[Rendered images with source text]
■ ■ ■ ■ ■ ■ ■
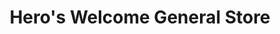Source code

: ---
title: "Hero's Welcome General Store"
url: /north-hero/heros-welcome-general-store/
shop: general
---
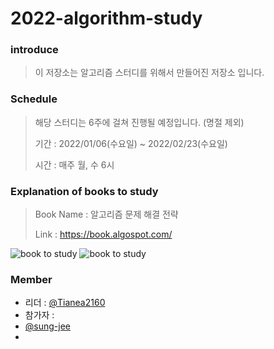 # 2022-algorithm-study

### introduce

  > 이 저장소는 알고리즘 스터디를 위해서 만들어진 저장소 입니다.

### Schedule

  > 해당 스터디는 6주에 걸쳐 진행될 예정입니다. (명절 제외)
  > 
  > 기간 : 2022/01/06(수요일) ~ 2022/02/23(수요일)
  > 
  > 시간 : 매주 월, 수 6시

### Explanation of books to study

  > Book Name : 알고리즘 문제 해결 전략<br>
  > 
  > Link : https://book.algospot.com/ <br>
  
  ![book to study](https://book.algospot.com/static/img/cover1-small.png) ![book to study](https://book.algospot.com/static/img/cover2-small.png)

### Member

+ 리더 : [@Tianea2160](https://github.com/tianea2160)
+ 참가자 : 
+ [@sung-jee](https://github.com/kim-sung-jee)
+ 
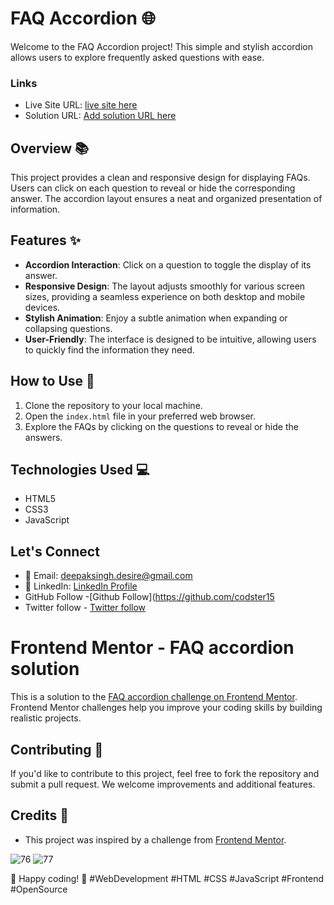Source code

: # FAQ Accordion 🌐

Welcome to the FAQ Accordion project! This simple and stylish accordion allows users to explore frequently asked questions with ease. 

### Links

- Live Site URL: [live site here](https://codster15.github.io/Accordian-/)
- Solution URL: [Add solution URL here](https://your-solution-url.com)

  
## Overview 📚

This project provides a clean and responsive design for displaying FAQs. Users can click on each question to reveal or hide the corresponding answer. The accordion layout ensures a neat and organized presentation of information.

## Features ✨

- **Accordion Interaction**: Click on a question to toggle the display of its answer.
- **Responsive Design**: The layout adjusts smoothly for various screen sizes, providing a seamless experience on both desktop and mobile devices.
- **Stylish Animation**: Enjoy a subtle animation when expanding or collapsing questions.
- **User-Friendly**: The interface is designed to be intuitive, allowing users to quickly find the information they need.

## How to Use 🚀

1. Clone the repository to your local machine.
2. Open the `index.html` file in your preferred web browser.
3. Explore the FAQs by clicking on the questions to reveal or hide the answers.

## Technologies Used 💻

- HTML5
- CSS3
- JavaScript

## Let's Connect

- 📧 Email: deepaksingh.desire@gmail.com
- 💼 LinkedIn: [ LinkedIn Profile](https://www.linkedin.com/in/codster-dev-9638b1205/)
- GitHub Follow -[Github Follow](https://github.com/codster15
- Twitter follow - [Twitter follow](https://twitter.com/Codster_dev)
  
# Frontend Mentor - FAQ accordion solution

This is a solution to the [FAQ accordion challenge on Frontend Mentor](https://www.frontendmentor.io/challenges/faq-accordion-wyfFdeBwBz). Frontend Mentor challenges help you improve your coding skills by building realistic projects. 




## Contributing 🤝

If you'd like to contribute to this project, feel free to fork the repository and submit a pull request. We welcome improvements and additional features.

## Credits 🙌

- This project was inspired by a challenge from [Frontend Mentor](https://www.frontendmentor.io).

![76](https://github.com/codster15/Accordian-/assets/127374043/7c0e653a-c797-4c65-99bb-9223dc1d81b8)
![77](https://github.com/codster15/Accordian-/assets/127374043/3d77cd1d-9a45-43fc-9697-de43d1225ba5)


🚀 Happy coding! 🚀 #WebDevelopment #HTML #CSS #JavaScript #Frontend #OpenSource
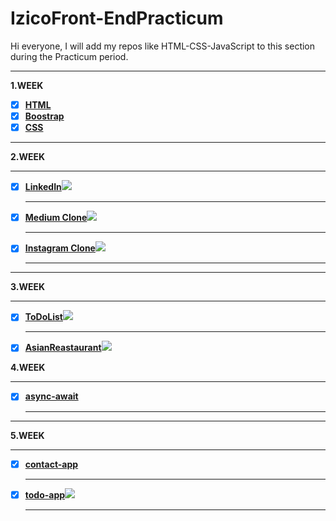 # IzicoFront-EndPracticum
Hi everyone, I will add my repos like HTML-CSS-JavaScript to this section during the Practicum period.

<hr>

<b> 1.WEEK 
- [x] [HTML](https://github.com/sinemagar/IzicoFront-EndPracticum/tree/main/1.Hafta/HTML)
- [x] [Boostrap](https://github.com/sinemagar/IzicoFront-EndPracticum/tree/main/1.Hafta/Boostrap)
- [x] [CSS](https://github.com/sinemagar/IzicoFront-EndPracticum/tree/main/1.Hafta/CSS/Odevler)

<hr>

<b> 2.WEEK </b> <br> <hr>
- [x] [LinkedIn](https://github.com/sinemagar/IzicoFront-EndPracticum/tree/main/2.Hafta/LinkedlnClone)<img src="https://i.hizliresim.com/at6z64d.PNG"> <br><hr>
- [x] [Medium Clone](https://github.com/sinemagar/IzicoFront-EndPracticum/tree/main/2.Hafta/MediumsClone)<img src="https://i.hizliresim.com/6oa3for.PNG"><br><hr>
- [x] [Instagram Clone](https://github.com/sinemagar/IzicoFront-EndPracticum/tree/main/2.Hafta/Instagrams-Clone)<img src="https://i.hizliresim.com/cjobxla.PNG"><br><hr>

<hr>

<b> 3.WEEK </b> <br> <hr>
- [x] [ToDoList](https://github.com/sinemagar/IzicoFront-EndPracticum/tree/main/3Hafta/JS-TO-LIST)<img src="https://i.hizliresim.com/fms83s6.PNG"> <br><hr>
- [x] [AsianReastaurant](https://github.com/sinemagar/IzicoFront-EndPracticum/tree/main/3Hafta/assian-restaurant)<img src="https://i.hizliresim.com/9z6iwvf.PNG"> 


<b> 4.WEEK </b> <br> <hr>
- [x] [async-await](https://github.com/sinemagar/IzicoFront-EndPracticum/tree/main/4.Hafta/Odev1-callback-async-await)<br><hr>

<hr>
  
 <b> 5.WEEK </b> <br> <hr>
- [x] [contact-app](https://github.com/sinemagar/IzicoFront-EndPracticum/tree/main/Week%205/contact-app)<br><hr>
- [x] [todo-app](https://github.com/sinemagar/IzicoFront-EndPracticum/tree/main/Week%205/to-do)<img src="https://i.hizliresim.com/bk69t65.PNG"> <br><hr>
■ ■ ■ ■ ■ ■ ■
What to work on
Reproduce every entry word for word, but skip any pictures.

Answer to the problem
Source code

: ---
title: "Hero's Welcome General Store"
url: /north-hero/heros-welcome-general-store/
shop: general
---
 # 2022-algorithm-study

### introduce

  > 이 저장소는 알고리즘 스터디를 위해서 만들어진 저장소 입니다.

### Schedule

  > 해당 스터디는 6주에 걸쳐 진행될 예정입니다. (명절 제외)
  > 
  > 기간 : 2022/01/06(수요일) ~ 2022/02/23(수요일)
  > 
  > 시간 : 매주 월, 수 6시

### Explanation of books to study

  > Book Name : 알고리즘 문제 해결 전략<br>
  > 
  > Link : https://book.algospot.com/ <br>
  
  ![book to study](https://book.algospot.com/static/img/cover1-small.png) ![book to study](https://book.algospot.com/static/img/cover2-small.png)

### Member

+ 리더 : [@Tianea2160](https://github.com/tianea2160)
+ 참가자 : 
+ [@sung-jee](https://github.com/kim-sung-jee)
+ 
Source code

: # FAQ Accordion 🌐

Welcome to the FAQ Accordion project! This simple and stylish accordion allows users to explore frequently asked questions with ease. 

### Links

- Live Site URL: [live site here](https://codster15.github.io/Accordian-/)
- Solution URL: [Add solution URL here](https://your-solution-url.com)

  
## Overview 📚

This project provides a clean and responsive design for displaying FAQs. Users can click on each question to reveal or hide the corresponding answer. The accordion layout ensures a neat and organized presentation of information.

## Features ✨

- **Accordion Interaction**: Click on a question to toggle the display of its answer.
- **Responsive Design**: The layout adjusts smoothly for various screen sizes, providing a seamless experience on both desktop and mobile devices.
- **Stylish Animation**: Enjoy a subtle animation when expanding or collapsing questions.
- **User-Friendly**: The interface is designed to be intuitive, allowing users to quickly find the information they need.

## How to Use 🚀

1. Clone the repository to your local machine.
2. Open the `index.html` file in your preferred web browser.
3. Explore the FAQs by clicking on the questions to reveal or hide the answers.

## Technologies Used 💻

- HTML5
- CSS3
- JavaScript

## Let's Connect

- 📧 Email: deepaksingh.desire@gmail.com
- 💼 LinkedIn: [ LinkedIn Profile](https://www.linkedin.com/in/codster-dev-9638b1205/)
- GitHub Follow -[Github Follow](https://github.com/codster15
- Twitter follow - [Twitter follow](https://twitter.com/Codster_dev)
  
# Frontend Mentor - FAQ accordion solution

This is a solution to the [FAQ accordion challenge on Frontend Mentor](https://www.frontendmentor.io/challenges/faq-accordion-wyfFdeBwBz). Frontend Mentor challenges help you improve your coding skills by building realistic projects. 




## Contributing 🤝

If you'd like to contribute to this project, feel free to fork the repository and submit a pull request. We welcome improvements and additional features.

## Credits 🙌

- This project was inspired by a challenge from [Frontend Mentor](https://www.frontendmentor.io).

![76](https://github.com/codster15/Accordian-/assets/127374043/7c0e653a-c797-4c65-99bb-9223dc1d81b8)
![77](https://github.com/codster15/Accordian-/assets/127374043/3d77cd1d-9a45-43fc-9697-de43d1225ba5)


🚀 Happy coding! 🚀 #WebDevelopment #HTML #CSS #JavaScript #Frontend #OpenSource
 # IzicoFront-EndPracticum
Hi everyone, I will add my repos like HTML-CSS-JavaScript to this section during the Practicum period.

<hr>

<b> 1.WEEK 
- [x] [HTML](https://github.com/sinemagar/IzicoFront-EndPracticum/tree/main/1.Hafta/HTML)
- [x] [Boostrap](https://github.com/sinemagar/IzicoFront-EndPracticum/tree/main/1.Hafta/Boostrap)
- [x] [CSS](https://github.com/sinemagar/IzicoFront-EndPracticum/tree/main/1.Hafta/CSS/Odevler)

<hr>

<b> 2.WEEK </b> <br> <hr>
- [x] [LinkedIn](https://github.com/sinemagar/IzicoFront-EndPracticum/tree/main/2.Hafta/LinkedlnClone)<img src="https://i.hizliresim.com/at6z64d.PNG"> <br><hr>
- [x] [Medium Clone](https://github.com/sinemagar/IzicoFront-EndPracticum/tree/main/2.Hafta/MediumsClone)<img src="https://i.hizliresim.com/6oa3for.PNG"><br><hr>
- [x] [Instagram Clone](https://github.com/sinemagar/IzicoFront-EndPracticum/tree/main/2.Hafta/Instagrams-Clone)<img src="https://i.hizliresim.com/cjobxla.PNG"><br><hr>

<hr>

<b> 3.WEEK </b> <br> <hr>
- [x] [ToDoList](https://github.com/sinemagar/IzicoFront-EndPracticum/tree/main/3Hafta/JS-TO-LIST)<img src="https://i.hizliresim.com/fms83s6.PNG"> <br><hr>
- [x] [AsianReastaurant](https://github.com/sinemagar/IzicoFront-EndPracticum/tree/main/3Hafta/assian-restaurant)<img src="https://i.hizliresim.com/9z6iwvf.PNG"> 


<b> 4.WEEK </b> <br> <hr>
- [x] [async-await](https://github.com/sinemagar/IzicoFront-EndPracticum/tree/main/4.Hafta/Odev1-callback-async-await)<br><hr>

<hr>
  
 <b> 5.WEEK </b> <br> <hr>
- [x] [contact-app](https://github.com/sinemagar/IzicoFront-EndPracticum/tree/main/Week%205/contact-app)<br><hr>
- [x] [todo-app](https://github.com/sinemagar/IzicoFront-EndPracticum/tree/main/Week%205/to-do)<img src="https://i.hizliresim.com/bk69t65.PNG"> <br><hr>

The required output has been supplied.